- Description of the task: Find the line containing "snippet: TransportTransactionReceiveOnly" in the entries below. Restate it and each line after it, word for word, up to and including the line containing "the other didn't".

- Document images with source code:
****

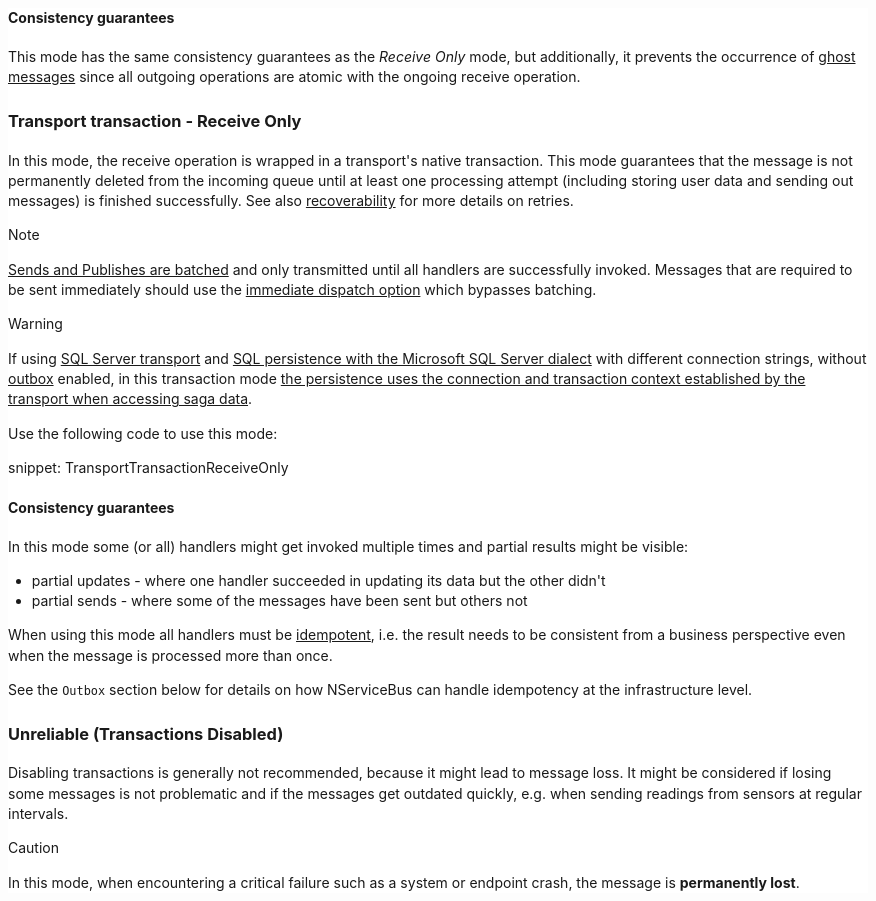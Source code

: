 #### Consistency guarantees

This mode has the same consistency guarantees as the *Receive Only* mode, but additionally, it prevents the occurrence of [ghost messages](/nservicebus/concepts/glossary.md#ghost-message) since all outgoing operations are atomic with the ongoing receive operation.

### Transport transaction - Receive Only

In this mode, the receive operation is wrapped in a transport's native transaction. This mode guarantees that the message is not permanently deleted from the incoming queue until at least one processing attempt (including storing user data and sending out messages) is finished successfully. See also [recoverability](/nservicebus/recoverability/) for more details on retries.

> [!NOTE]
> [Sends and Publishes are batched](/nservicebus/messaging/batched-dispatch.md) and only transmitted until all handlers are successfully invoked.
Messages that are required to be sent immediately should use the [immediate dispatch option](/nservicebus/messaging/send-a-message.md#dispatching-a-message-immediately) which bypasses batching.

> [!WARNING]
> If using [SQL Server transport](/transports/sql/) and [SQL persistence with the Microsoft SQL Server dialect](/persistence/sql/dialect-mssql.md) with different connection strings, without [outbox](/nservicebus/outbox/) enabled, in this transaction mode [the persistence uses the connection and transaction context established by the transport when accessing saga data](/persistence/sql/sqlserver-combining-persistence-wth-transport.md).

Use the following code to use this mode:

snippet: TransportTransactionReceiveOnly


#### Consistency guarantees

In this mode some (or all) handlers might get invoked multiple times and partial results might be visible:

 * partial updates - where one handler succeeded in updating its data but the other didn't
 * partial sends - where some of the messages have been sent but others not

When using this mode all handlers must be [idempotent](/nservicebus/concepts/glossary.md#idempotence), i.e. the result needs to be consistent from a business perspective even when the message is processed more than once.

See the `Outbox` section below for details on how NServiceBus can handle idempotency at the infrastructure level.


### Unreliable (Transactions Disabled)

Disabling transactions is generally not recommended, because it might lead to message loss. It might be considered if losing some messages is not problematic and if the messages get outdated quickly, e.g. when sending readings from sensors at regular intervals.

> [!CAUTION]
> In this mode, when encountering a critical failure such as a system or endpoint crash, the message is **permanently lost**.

****

- Solution:
snippet: TransportTransactionReceiveOnly


#### Consistency guarantees

In this mode some (or all) handlers might get invoked multiple times and partial results might be visible:

 * partial updates - where one handler succeeded in updating its data but the other didn't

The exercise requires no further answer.